UNITED STATES

SECURITIES AND EXCHANGE COMMISSION
WASHINGTON, D.C. 20549

 

FORM 8-K

 

CURRENT REPORT

 

Pursuant to Section 13 or 15 (d) of the
Securities Exchange Act of 1934

 

Date of Report (Date of earliest event reported):

November 16, 2018

 

TSR, Inc.

(Exact name of registrant as specified in charter)

 

Delaware   0-8656   13-2635899
(State or other jurisdiction
of incorporation)
  (Commission
File Number)
  (IRS Employer
Identification No.)

 

400 Oser Avenue, Suite 150, Hauppauge, NY   11788
(Address of principal executive offices)   (Zip Code)

 

Registrant’s telephone number, including area code: (631) 231-0333

 

 

(Former name or former address, if changed since last report)

 

Check the appropriate box below if the Form 8-K filing is intended to simultaneously satisfy the filing obligation of the registrant under any of the following provisions:

 

Written communications pursuant to Rule 425 under the Securities Act (17 CFR 230.425)
Soliciting material pursuant to Rule 14a-12 under the Exchange Act (17 CFR 240.14a-12)
Pre-commencement communications pursuant to Rule 14d-2 (b) under the Exchange Act (17 CFR 240.14d-2(b))
Pre-commencement communications pursuant to Rule 13e-4 (c) under the Exchange Act (17 CFR 240.13e-4 (c))

 

Indicate by check mark whether the registrant is an emerging growth company as defined in Rule 405 of the Securities Act of 1933 (§230.405 of this chapter) or Rule 12b-2 of the Securities Exchange Act of 1934 (§240.12b-2 of this chapter).

 

Emerging growth company ☐

 

If an emerging growth company, indicate by check mark if the registrant has elected not to use the extended transition period for complying with any new or revised financial accounting standards provided pursuant to Section 13(a) of the Exchange Act. ☐

 

 

 

 

 

 

Section 1 – Registrant’s Business and Operations

 

Item 1.01. Entry into a Material Definitive Agreement

 

TSR, Inc. (the “Company”) previously entered into an Employment Agreement (the “Employment Agreement”) with John G. Sharkey, the Vice President, Finance, Controller and Secretary of the Company, effective as of June 1, 2015. The Employment Agreement provided that, upon the occurrence of a “Change in Control” as defined in the Employment Agreement, Mr.

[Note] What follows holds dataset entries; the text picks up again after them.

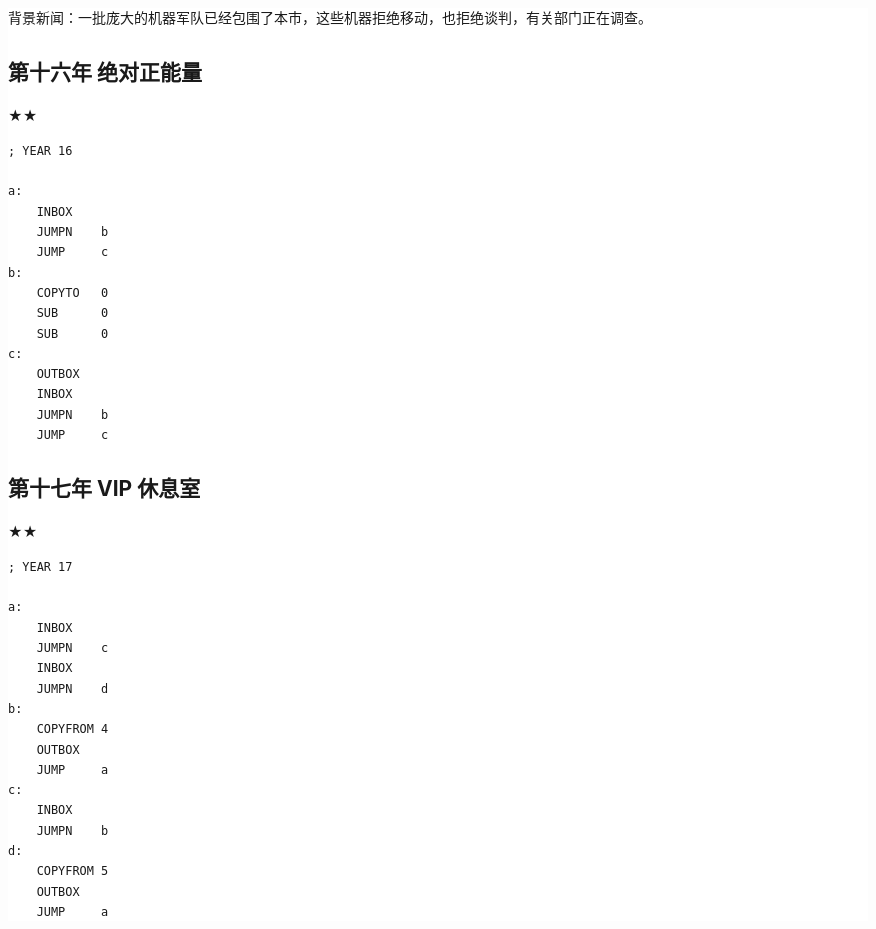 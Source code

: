 背景新闻：一批庞大的机器军队已经包围了本市，这些机器拒绝移动，也拒绝谈判，有关部门正在调查。



## 第十六年 绝对正能量

★★

```assembly
; YEAR 16

a:
	INBOX
	JUMPN    b
	JUMP     c
b:
	COPYTO   0
	SUB      0
	SUB      0
c:
	OUTBOX
	INBOX
	JUMPN    b
	JUMP     c
```



## 第十七年 VIP 休息室

★★

```assembly
; YEAR 17

a:
	INBOX
	JUMPN    c
	INBOX
	JUMPN    d
b:
	COPYFROM 4
	OUTBOX
	JUMP     a
c:
	INBOX
	JUMPN    b
d:
	COPYFROM 5
	OUTBOX
	JUMP     a
```



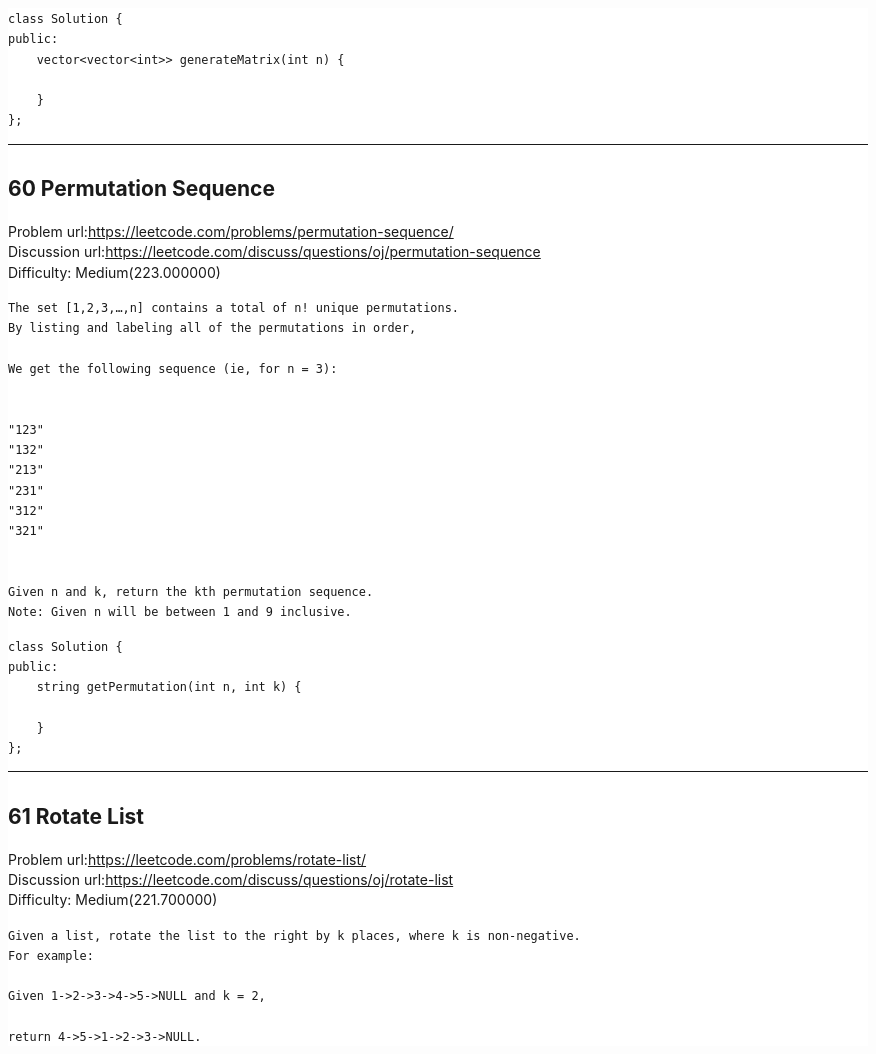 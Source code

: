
 ```   
class Solution {
public:
    vector<vector<int>> generateMatrix(int n) {
        
    }
};
```   

---    
## 60 Permutation Sequence   
Problem url:<https://leetcode.com/problems/permutation-sequence/>    
Discussion url:<https://leetcode.com/discuss/questions/oj/permutation-sequence>    
Difficulty:  Medium(223.000000)   

```   
The set [1,2,3,…,n] contains a total of n! unique permutations.
By listing and labeling all of the permutations in order,

We get the following sequence (ie, for n = 3):


"123"
"132"
"213"
"231"
"312"
"321"


Given n and k, return the kth permutation sequence.
Note: Given n will be between 1 and 9 inclusive.
```   

```   
class Solution {
public:
    string getPermutation(int n, int k) {
        
    }
};
```   

---    
## 61 Rotate List   
Problem url:<https://leetcode.com/problems/rotate-list/>    
Discussion url:<https://leetcode.com/discuss/questions/oj/rotate-list>    
Difficulty:  Medium(221.700000)   

```   
Given a list, rotate the list to the right by k places, where k is non-negative.
For example:

Given 1->2->3->4->5->NULL and k = 2,

return 4->5->1->2->3->NULL.
```   

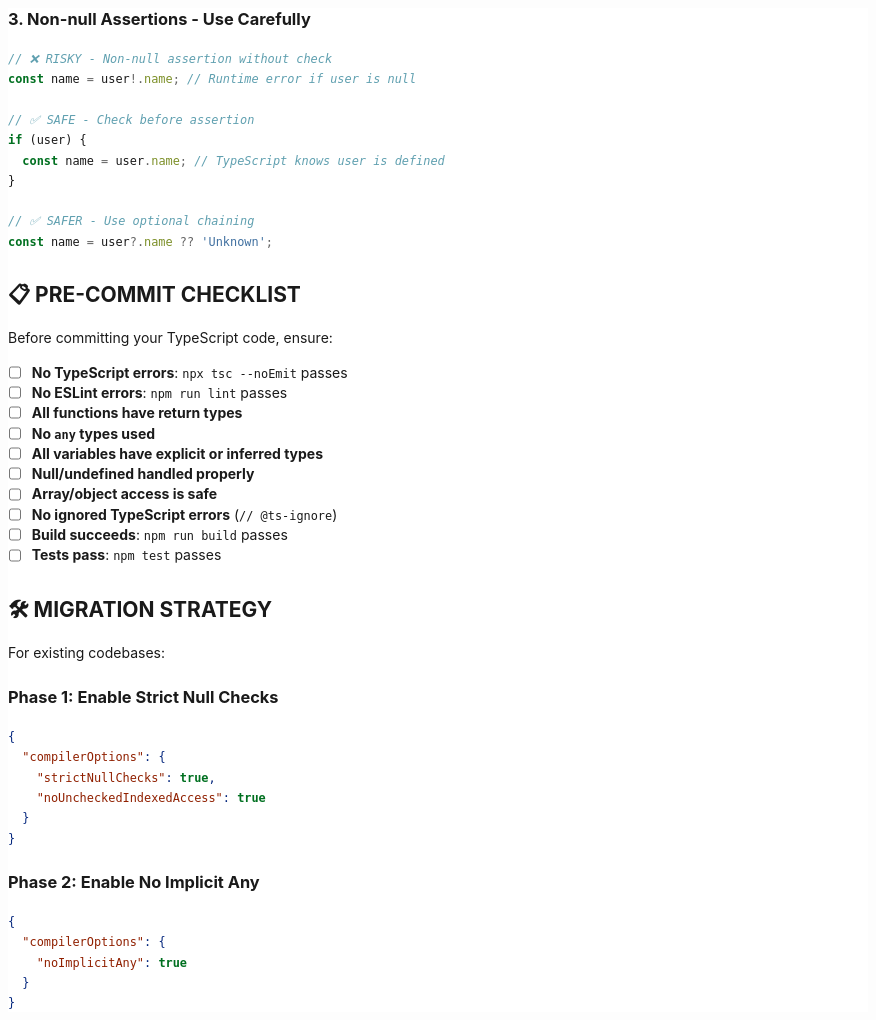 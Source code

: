 ### **3. Non-null Assertions - Use Carefully**
```typescript
// ❌ RISKY - Non-null assertion without check
const name = user!.name; // Runtime error if user is null

// ✅ SAFE - Check before assertion
if (user) {
  const name = user.name; // TypeScript knows user is defined
}

// ✅ SAFER - Use optional chaining
const name = user?.name ?? 'Unknown';
```

## 📋 PRE-COMMIT CHECKLIST

Before committing your TypeScript code, ensure:

- [ ] **No TypeScript errors**: `npx tsc --noEmit` passes
- [ ] **No ESLint errors**: `npm run lint` passes
- [ ] **All functions have return types**
- [ ] **No `any` types used**
- [ ] **All variables have explicit or inferred types**
- [ ] **Null/undefined handled properly**
- [ ] **Array/object access is safe**
- [ ] **No ignored TypeScript errors** (`// @ts-ignore`)
- [ ] **Build succeeds**: `npm run build` passes
- [ ] **Tests pass**: `npm test` passes

## 🛠️ MIGRATION STRATEGY

For existing codebases:

### **Phase 1: Enable Strict Null Checks**
```json
{
  "compilerOptions": {
    "strictNullChecks": true,
    "noUncheckedIndexedAccess": true
  }
}
```

### **Phase 2: Enable No Implicit Any**
```json
{
  "compilerOptions": {
    "noImplicitAny": true
  }
}
```
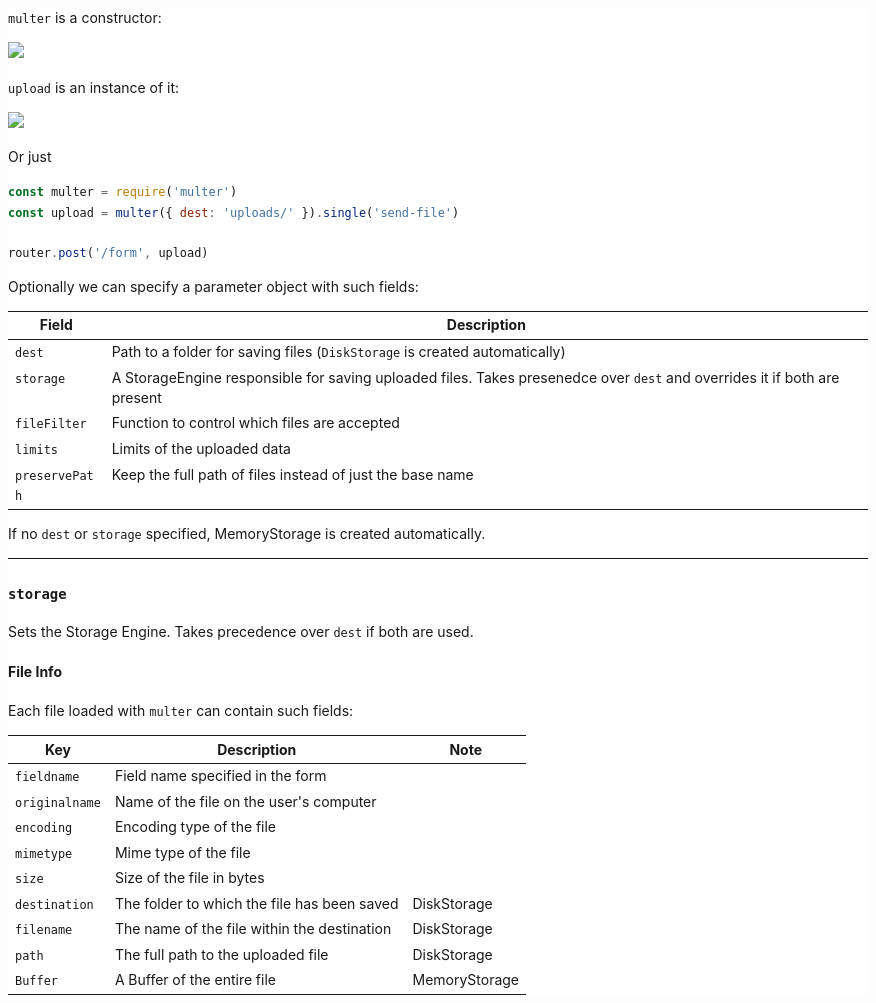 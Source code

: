 `multer` is a constructor:

![](img/2020-10-25-00-08-11.png)

`upload` is an instance of it: 

![](img/2020-10-25-00-13-44.png)


Or just

```js
const multer = require('multer')
const upload = multer({ dest: 'uploads/' }).single('send-file')

router.post('/form', upload)
```


Optionally we can specify a parameter object with such fields:

| Field          | Description                                                                                                              |
| -------------- | ------------------------------------------------------------------------------------------------------------------------ |
| `dest`         | Path to a folder for saving files (`DiskStorage` is created automatically)                                               |
| `storage`      | A StorageEngine responsible for saving uploaded files. Takes presenedce over `dest` and overrides it if both are present |
| `fileFilter`   | Function to control which files are accepted                                                                             |
| `limits`       | Limits of the uploaded data                                                                                              |
| `preservePath` | Keep the full path of files instead of just the base name                                                                |

If no `dest` or `storage` specified, MemoryStorage is created automatically.

***


### `storage`

Sets the Storage Engine. Takes precedence over `dest` if both are used.

#### File Info

Each file loaded with `multer` can contain such fields:

| Key            | Description                                 | Note          |
| -------------- | ------------------------------------------- | ------------- |
| `fieldname`    | Field name specified in the form            |
| `originalname` | Name of the file on the user's computer     |
| `encoding`     | Encoding type of the file                   |
| `mimetype`     | Mime type of the file                       |
| `size`         | Size of the file in bytes                   |
| `destination`  | The folder to which the file has been saved | DiskStorage   |
| `filename`     | The name of the file within the destination | DiskStorage   |
| `path`         | The full path to the uploaded file          | DiskStorage   |
| `Buffer`       | A Buffer of the entire file                 | MemoryStorage |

Sharkey had the right to terminate his employment under the Employment Agreement by written notice to the Company within ninety (90) days after the event constituting a Change in Control. The Employment Agreement further provided that, if Mr. Sharkey exercised his right to terminate his employment under the Employment Agreement, (a) he was entitled to receive a cash payment from the Company (the “Cash Payment”) in an amount equal to (x) two (2) times his base salary, plus (y) the pro rata portion of the bonus to which Mr. Sharkey is entitled for the then-current year, plus (z) the bonus payable for a specified two-year period, and (b) the Company would continue to provide all employee benefits to which Mr. Sharkey was entitled under the Employment Agreement for a period of two (2) years (the “Benefits Continuation,” and together with the Cash Payment, the “Change in Control Benefits”).

 

Under the Employment Agreement, a “Change in Control” occurs in the event of an acquisition (other than directly from the Company) of any voting securities of the Company by any “person,” “entity” or “group of affiliated persons” (each as used for purposes of Section 13(d) or 14(d) of the Securities Exchange Act of 1934, as amended (the “Exchange Act”)), but other than Joseph F. Hughes, the Company’s former Chairman and Chief Executive Officer, immediately after which such person, entity or group of affiliated persons has beneficial ownership (within the meaning of Rule 13d-3 under the Exchange Act) of 20% or more of the combined voting power of the Company’s then-outstanding voting securities, unless immediately after such acquisition Joseph F. Hughes beneficially owns a greater percentage of the voting securities than such person, entity or group of affiliated persons.

 

On August 23, 2018, Zeff Capital L.P. (“Zeff Capital”) filed an Amendment to Schedule 13D with the Securities and Exchange Commission reporting a purchase by Zeff Capital of shares of the Company’s common stock on August 21, 2018, and that as a result of such purchase, Zeff Capital was the beneficial owner of approximately 22.3% of the Company’s issued and outstanding common stock. As of July 23, 2018, Joseph F. Hughes did not beneficially own any shares of the Company’s common stock. Therefore, a “Change in Control” as defined in the Employment Agreement occurred on August 21, 2018 (the “August 21, 2018 Change in Control Event”).

 

On November 16, 2018, the Company and Mr. Sharkey entered into a Letter Amendment (the “Letter Amendment”) that amends the Employment Agreement to provide that in connection with the occurrence of the August 21, 2018 Change in Control Event, the period within which Mr. Sharkey must exercise his right under the Employment Agreement to terminate his employment thereunder is extended from ninety (90) days to two hundred eighty (280) days after the August 21, 2018 Change in Control Event. As a result of the Letter Amendment, Mr. Sharkey may provide written notice to the Company of the termination of his employment under the Employment Agreement in connection with the August 21, 2018 Change in Control Event on or before May 28, 2019, in which case he would be entitled to receive the Change in Control Benefits from the Company.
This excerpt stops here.